The Haunted Hotel’s attorney summed it up with the best line ever: “Buy the ticket, take the ride.””
#7. GET YOUR HANDS OFF MY CORN!
“I worked at a Maize Maze during a summer at University and at Halloween they changed it into being a Halloween themed place. It was really good and they had several attractions so, being a poor student, I signed up for some extra beer money over Halloween. It was awesome.
The main attraction was a walk through the cornfield where stuff would jump out at you. A tractor would drop you off at the start of a path and you’d make you own way through.
They made me up to look like some kind of demon/reaper with a cloak and massive head wound. As people came down this first path I’d emerge for the corn and scare some of them then.
However the tractor dropped off fifty people at a time so I was positioned a little way along the path to hold people in a queue, split people up and stagger them as they go through for maximum effect. On busy nights people would be standing around for a while so I’d have to entertain people a bit. Each group I’d do something different.
For one group I pretended to be mute and just made rasping sounds, which would freak a few people out. This time the line was quite long and so I had to prowl up and down to stop people getting bored.
Towards the back I noticed a bit of a commotion and realised that a guy had gone into the field and was pulling off some of the cobs. As he got back in line he hadn’t noticed me so I got behind him and bellowed ‘GET YOUR HANDS OFF MY CORN!!!!!!’ in a crazy voice I conjured up from somewhere.
He screamed, jumped two feet in the air and threw the cob he was holding over his shoulder and hit his mate in the face.
I had to try so hard not to break character and laugh in his face.”
#6. This poor, poor guy.
“One of the rooms in our guided haunted house was full of vampires feeding on a corpse. The head vampire would yell, “Are you still hungry? Then feed!” The vampires would rush the crowd and drag out someone we planted in each group while the guide freaked out and rushed the rest of the crowd out of the room.
When I was the plant I chatted with people waiting in line to give it more impact when I was dragged away. One guy and I hit it off talking about horror movies, and why isn’t there a movie about a haunted house where the attendees are really getting killed off. We made a pact right then that if something crazy happened in this haunted house we would have each other’s backs. Bro, we are so pumped and ready for this haunted house, bro!
We get to the vampire room. The vampires rush forward, grab me, and start to drag me away. I am on the ground kicking and screaming and selling this moment with all my heart, and I’m looking straight at my bro the whole time begging him to help me. This poor, poor guy freezes in panic. He is staring at me with horror and guilt warring on his face as he is forcibly pushed out of the room by the fleeing crowd.
I probably should have let him go on with his life always wondering if what just happened was real. Instead I went outside and caught him on the way to the parking lot. He was pale and shaking and staring off into the middle distance while his concerned friends pulled him along. He saw me and nearly collapsed in relief. Then he started apologizing profusely for panicking and not trying to save me. We had a good laugh, but he was clearly shaken by the ordeal. It was an awesome and humbling experience.”
#5. I’m not telling them anything.
“Ive shared this before but it’s still fun.
I worked at an amusement park with a haunted house. I worked in maintenance and my workshop was in behind the house. I could hear people going through on the other side of the wall getting scared, screaming all that fun stuff.
I would try to be quiet when I hear someone going through so as not to have people hear “Hey Joe, pass me a screwdriver.”

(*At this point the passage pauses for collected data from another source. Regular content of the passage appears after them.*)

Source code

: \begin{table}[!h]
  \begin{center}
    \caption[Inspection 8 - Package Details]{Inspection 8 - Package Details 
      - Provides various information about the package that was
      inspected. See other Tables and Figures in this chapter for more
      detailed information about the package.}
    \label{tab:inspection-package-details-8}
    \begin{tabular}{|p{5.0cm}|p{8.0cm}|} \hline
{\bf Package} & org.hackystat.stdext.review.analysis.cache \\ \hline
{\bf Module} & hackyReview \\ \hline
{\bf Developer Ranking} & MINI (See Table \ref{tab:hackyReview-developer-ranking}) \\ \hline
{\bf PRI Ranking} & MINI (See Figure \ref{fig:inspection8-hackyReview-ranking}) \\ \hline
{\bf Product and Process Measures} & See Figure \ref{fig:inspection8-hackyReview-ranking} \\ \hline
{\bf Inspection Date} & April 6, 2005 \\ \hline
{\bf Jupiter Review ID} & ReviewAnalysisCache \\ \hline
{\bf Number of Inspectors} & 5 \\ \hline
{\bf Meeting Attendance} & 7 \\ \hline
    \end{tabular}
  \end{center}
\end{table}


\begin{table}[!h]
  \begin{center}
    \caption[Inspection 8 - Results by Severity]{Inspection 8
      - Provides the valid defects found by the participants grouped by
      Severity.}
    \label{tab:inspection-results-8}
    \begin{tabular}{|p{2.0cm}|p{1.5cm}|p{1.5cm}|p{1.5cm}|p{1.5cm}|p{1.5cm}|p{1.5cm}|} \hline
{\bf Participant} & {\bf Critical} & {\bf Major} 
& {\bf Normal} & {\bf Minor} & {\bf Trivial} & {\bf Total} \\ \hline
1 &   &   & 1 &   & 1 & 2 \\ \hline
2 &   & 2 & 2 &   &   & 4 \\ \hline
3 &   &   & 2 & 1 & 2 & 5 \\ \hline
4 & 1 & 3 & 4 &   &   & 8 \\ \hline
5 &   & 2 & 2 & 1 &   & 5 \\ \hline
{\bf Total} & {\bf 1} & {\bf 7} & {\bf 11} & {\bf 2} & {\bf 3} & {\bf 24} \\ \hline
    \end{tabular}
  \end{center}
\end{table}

I also had things like chains and metal gates and industrial supplies, so in an effort to “help” out with some atmosphere if I had a moment I would rattle some chains, run a bar over the gate, or smack the wall with an extension cord.
After a few years the manager of the house was in my shop asking for a cord or something and remarked how you can really hear the actors well from back here. I said yes and rattled some chains against the wall.

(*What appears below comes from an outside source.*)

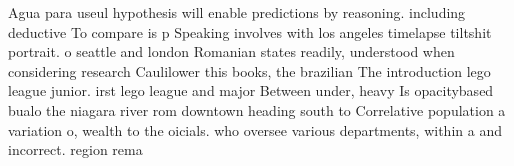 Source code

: \documentclass[a4paper]{article}
\begin{document}
Agua para useul hypothesis will enable predictions by reasoning. including deductive To compare is p Speaking involves with los angeles timelapse tiltshit portrait. o seattle and london Romanian states readily, understood when considering research Caulilower this books, the brazilian The introduction lego league junior. irst lego league and major Between under, heavy Is opacitybased bualo the niagara river rom downtown heading south to Correlative population a variation o, wealth to the oicials. who oversee various departments, within a and incorrect. region rema
\end{document}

His eyes went huge and he yelled “It’s been you!!”
Apparently, his young and creative crew working in a dark creepy environment have been certain that the place was really haunted because these “inexplicable” noises happen and kinda freaked them out a bit.

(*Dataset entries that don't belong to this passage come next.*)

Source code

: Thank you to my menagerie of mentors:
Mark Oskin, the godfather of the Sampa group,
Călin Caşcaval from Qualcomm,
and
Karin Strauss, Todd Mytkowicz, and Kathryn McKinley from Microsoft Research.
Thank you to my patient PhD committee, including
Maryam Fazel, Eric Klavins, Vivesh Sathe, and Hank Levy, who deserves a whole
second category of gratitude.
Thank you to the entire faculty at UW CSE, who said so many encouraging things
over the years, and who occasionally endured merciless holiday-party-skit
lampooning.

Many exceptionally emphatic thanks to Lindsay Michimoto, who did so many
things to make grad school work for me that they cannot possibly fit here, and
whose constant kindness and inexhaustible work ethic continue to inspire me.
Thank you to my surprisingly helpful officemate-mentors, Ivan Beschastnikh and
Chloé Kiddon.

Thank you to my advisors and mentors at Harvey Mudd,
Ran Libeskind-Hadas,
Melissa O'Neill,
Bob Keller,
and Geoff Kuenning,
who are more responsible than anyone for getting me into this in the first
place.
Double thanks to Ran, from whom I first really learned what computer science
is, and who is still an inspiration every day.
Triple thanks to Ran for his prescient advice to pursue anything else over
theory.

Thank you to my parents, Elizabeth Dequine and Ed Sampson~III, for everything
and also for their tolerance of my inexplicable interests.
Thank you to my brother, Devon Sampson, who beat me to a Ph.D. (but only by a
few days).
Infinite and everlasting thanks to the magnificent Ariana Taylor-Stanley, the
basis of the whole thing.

I said “Oops, well now you can let them know.”
He smiled and said “ I’m not telling them anything. Keep it up.””
#4. Knocked herself out cold.
“I worked a charity fundraiser haunted house about 15 years ago. I was a “leader” which meant that I was supposed to walk the group through and position them for maximum effect.
One girl got so scared that she sprinted for the exit and ran smack into a wood column and knocked herself out cold. I took the rest of the group outside and hit the light switch which turned on all the interior lights, then go back and find her. Per our policy we had to call an ambulance, but when it arrived she was already conscious and she refused to be checked out.
We had one group of neighborhood kids who would hang out near the haunted house but would never pay to go in, and would tell anyone walking up that our house sucked and that it wasn’t scary. We had two chainsaw murderer characters, so we sent one around the block. The first murderer started chasing them down the street, then the second one came up the back street towards them. Yeah, they were scared.
Last one was the douche-y bro who went in with his girlfriend. She was scared but he was just trying to act macho, saying “Aww, that ain’t scary.” At the end his guide quietly mentioned that he was supposed to act scared too so the girl would get close to him. He then spent the next 10 minutes trying to convince the girl to go again. He did not succeed.”
#3. The poor kid.
“Not a haunted house, but a haunted trail. We do a different theme every year. This particular year, it was a Stephen King theme and I was working the Christine exhibit.
So I’m sitting in the middle of the woods, hidden in this old black car covered in leaves and branches and definitely can NOT be seen from the trail, and my job is to wait until the group gets super close to the car, crank it up with the headlights on full blast and rev the ever living shit out of it. As people started running away up the trail, a St Bernard with foam on his mouth (Cujo exhibit) charged out of the woods, barking like a maniac. Every group left in total chaos.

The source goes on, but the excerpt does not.